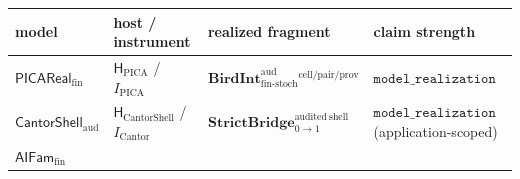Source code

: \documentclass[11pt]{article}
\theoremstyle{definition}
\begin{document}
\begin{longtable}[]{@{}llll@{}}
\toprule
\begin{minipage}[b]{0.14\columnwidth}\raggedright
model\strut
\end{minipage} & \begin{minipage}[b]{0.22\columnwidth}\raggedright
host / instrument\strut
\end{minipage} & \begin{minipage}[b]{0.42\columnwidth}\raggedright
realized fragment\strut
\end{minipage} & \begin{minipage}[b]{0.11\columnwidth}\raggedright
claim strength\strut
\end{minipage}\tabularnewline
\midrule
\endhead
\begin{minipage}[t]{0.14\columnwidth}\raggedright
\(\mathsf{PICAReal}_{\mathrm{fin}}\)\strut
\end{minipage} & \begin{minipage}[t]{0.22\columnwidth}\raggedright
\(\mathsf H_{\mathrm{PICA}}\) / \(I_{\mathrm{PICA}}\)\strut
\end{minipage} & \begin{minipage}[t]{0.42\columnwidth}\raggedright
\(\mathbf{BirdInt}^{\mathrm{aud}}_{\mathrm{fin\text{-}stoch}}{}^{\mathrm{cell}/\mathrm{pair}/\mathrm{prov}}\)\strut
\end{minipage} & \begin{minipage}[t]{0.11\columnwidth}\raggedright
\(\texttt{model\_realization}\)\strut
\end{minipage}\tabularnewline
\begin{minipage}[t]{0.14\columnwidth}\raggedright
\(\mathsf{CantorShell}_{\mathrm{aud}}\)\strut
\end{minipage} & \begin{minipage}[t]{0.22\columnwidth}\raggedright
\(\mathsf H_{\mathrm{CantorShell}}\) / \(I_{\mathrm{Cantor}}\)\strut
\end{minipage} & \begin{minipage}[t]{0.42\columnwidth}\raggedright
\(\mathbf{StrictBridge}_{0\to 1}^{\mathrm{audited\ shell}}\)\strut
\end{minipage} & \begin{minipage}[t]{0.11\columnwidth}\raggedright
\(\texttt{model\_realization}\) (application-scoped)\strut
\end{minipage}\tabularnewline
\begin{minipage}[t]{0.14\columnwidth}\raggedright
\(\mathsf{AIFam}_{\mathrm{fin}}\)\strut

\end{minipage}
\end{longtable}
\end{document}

## What to work on
Only the lines with "longtable" are needed; find them in the records and copy each one.

## Written response
\begin{longtable}[]{@{}llll@{}}
\end{longtable}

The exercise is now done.